La mantecatrice Principessa nell’ area della Camera di commercio di Chieti

La presentazione della mantecatrice Principessa si è svolta lunedì 28 gennaio alle ore 17, e stesso giorno ed ora a Milano.

Eleonora Lopes e Massimo Di Cintio mentre Ida Di Maggio prepara il gelato con la “Principessa”

Dialogando con Eleonora Lopes, giornalista abruzzese e Massimo di Cintio, la giovanissima gelatiera Ida Di Biaggio (Gelateria – Cioccolateria Novecento di Pescara) presidente nazionale Conpait Gelato, ha illustrato le caratteristiche di Principessa con un approfondimento tecnico sul Gelato Gastronomico ed ha preparato, davanti a circa 600 cuochi e appassionati di cucina, un “gelato gourmet” dal nome “La zuppa jelita” (La zuppa Gelata). Basta leggere gli ingredienti per comprendere il “valore” gustativo di questo gelato: Sorbetto di ceci, fagioli e lenticchie, granita di carota, perle di brodo e gelè di sedano, accompagnato dal croccante al pane Solina“. Un piatto che parla da sè.

Un gelato con i prodotti del territorio abruzzese

I legumi in gelato è un omaggio alla terra d’Abruzzo e alle sue materie prime. In particolare, gli ingredienti principali sono le lenticchie di Santo Stefano di Sessanio, ceci e fagioli aquilano con granita alla carota, il tutto servito con brodo tiepido sferificato. Obiettivo del piatto: trasmettere al consumatore il messaggio che il gelato non deve essere inteso solo come dessert o dolce occasionale, ma può essere parte integrante di un piatto o di una portato.

La rivoluzione del gelato si è unito così alle eccellenze del territorio abruzzese, perle della tradizione, in un connubio che solo Meet in Cucina Abruzzo poteva regalare, e per questo Ida su Facebook ha inviato tanti ringraziamenti, noi ne citiamo solo due: “le aziende “Terre del Tirino” e l’azienda “Ciarrocca” per le materie prime eccellenti che mi hanno consegnato“.

E nell’occasione ricordiamo che proprio la nostra testata, InformaCibo, negli anni scorsi aveva promosso una manifestazione internazionale, insieme al CimChef italiani nel mondo, dal nome “Il Gelato nel Piatto” in collaborazione con i Consorzi del Prosciutto di Parma e Parmigiano Reggiano e Fabbri 1905.

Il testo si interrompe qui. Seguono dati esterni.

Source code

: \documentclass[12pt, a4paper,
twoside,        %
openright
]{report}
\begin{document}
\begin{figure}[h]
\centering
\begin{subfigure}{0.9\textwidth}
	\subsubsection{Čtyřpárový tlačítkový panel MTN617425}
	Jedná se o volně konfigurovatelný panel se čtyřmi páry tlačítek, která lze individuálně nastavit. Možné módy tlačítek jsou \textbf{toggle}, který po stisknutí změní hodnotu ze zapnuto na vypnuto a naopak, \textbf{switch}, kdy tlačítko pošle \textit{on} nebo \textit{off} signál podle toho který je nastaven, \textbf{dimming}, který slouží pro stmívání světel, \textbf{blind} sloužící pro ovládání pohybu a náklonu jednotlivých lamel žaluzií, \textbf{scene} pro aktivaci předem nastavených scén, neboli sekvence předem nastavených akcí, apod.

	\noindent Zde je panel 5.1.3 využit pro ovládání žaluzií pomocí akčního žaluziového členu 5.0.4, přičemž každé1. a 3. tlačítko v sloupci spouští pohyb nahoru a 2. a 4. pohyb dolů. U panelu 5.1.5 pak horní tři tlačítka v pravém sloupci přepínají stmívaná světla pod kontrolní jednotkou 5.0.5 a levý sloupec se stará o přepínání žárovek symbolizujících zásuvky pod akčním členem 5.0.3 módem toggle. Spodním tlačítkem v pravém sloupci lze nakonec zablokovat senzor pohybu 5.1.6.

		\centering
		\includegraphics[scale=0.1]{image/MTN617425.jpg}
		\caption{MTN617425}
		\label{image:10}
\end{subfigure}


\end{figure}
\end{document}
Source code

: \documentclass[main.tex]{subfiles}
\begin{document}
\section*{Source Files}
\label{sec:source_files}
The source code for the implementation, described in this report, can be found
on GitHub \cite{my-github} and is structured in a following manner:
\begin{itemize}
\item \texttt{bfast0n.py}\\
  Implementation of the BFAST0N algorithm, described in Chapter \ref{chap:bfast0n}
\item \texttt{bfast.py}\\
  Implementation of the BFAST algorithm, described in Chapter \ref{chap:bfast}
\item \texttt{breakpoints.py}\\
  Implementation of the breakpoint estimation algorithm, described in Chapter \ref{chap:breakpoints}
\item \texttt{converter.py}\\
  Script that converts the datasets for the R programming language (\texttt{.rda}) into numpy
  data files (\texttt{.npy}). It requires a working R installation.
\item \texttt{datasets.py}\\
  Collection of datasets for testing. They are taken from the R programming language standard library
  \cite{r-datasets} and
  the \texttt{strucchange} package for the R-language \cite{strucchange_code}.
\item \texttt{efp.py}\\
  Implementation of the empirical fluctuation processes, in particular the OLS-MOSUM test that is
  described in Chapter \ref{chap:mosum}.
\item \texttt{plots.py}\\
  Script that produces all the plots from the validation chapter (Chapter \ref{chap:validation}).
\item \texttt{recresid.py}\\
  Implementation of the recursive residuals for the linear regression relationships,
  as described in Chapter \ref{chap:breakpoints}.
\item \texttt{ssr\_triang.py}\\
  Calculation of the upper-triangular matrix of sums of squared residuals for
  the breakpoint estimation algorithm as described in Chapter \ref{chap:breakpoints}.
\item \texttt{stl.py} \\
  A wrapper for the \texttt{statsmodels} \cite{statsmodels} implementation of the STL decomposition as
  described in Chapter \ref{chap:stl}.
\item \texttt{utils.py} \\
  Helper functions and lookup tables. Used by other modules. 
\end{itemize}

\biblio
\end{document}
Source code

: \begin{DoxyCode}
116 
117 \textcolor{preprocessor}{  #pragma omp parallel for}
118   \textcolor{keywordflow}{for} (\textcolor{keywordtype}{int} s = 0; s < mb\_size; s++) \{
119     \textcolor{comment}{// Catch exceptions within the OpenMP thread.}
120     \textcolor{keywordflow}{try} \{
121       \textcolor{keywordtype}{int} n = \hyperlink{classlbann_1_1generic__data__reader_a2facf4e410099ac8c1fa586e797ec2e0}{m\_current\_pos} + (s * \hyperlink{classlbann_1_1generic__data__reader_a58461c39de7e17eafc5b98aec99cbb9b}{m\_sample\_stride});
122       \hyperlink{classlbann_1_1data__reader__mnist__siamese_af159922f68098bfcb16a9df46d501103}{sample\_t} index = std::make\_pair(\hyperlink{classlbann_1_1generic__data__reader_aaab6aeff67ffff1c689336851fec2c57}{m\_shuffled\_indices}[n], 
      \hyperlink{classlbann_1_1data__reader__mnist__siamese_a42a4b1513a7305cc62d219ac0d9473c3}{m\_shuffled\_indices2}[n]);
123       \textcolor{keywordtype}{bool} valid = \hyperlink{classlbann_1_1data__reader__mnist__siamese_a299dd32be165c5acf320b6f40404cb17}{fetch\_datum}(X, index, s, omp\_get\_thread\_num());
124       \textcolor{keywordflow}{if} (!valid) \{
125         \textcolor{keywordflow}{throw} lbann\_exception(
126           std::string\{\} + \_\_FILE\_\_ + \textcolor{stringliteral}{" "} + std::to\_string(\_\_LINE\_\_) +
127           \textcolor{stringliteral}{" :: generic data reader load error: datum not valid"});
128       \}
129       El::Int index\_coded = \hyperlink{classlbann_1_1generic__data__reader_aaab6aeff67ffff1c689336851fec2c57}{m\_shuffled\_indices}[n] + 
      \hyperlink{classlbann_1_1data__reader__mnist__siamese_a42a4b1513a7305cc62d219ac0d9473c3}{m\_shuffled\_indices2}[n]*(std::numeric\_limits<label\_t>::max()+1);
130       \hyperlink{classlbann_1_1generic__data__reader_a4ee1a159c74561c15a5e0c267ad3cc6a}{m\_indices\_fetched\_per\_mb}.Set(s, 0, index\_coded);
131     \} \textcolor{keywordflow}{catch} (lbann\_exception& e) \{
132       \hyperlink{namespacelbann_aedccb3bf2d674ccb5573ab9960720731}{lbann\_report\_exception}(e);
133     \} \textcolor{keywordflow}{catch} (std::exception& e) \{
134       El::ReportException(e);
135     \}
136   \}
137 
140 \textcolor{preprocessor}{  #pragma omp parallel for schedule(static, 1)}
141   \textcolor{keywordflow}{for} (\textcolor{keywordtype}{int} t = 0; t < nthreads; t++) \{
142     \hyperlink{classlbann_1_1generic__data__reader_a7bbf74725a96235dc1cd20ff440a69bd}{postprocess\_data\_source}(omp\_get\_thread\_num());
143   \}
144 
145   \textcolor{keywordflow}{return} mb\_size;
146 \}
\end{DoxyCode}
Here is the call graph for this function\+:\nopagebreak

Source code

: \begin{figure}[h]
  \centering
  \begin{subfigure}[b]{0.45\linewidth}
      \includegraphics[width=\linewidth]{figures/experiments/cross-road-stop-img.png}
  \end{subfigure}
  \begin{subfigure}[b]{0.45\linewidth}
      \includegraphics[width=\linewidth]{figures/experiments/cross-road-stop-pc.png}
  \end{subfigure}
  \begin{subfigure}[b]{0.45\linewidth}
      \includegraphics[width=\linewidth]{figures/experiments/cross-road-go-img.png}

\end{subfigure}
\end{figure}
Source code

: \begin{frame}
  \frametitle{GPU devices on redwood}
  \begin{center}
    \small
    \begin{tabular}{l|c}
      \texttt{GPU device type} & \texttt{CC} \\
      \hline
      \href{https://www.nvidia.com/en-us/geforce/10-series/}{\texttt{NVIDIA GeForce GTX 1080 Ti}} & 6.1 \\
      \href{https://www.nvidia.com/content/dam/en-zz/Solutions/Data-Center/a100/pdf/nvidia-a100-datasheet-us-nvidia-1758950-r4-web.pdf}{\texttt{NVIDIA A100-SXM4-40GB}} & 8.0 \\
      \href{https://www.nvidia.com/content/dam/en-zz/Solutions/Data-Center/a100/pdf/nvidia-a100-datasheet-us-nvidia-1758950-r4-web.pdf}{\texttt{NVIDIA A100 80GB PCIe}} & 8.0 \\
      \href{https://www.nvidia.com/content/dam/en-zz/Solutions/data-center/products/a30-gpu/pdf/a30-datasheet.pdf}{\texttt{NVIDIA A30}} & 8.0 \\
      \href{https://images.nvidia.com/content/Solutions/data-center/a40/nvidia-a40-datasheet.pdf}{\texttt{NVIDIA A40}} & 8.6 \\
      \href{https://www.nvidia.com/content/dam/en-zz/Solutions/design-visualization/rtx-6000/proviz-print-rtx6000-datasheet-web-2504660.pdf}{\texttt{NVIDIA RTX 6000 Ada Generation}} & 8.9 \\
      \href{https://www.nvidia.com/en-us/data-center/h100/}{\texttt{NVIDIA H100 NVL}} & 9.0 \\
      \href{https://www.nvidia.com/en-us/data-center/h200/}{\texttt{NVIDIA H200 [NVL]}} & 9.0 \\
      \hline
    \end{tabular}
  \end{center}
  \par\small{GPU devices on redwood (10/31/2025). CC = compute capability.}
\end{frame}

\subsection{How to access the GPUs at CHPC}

La seconda presentazione a Identità Golose Milano con lo chef Moreno Cedroni e i maestri gelatieri Brunelli e Ferrara

Lo chef Moreno Cedroni, i maestri gelatieri Paolo Brunelli e Stefano Ferrara, la barlady Francesca Lolli sono stati gli interpreti della nuova tecnologia che rivoluziona il modo di produrre gelato.

Tutte caratteristiche tecniche sono state evidenziate da Brunelli, patron della Gelateria Brunelli di Senigallia.

Per il maestro gelatiere marchigiano, lo spreco d’acqua pari a zero genera un grande plus da un punto di vista etico ed economico. “Ed è inoltre una macchina davvero interessante – ha aggiunto Brunelli – perché abbatte la barriera tra clienti e laboratorio. Così il cliente può assistere alla produzione del gelato, cosa che gli è quasi sempre preclusa”.

Oltre a Paolo Marchi (nella foto con Moreno Credroni), presenti all’appuntamento milanese anche numerosi gelatieri.

Principessa è la prima macchina mantecatrice per gelato e granita siciliana che consente la lavorazione del prodotto direttamente in carapina standard assicurando un eccezionale risparmio energetico.

Le dimensioni d’ingombro ridotte permettono di posizionare Principessa a vista del cliente e di preparare il gelato anche nel punto vendita, dando protagonismo alla produzione artigianale.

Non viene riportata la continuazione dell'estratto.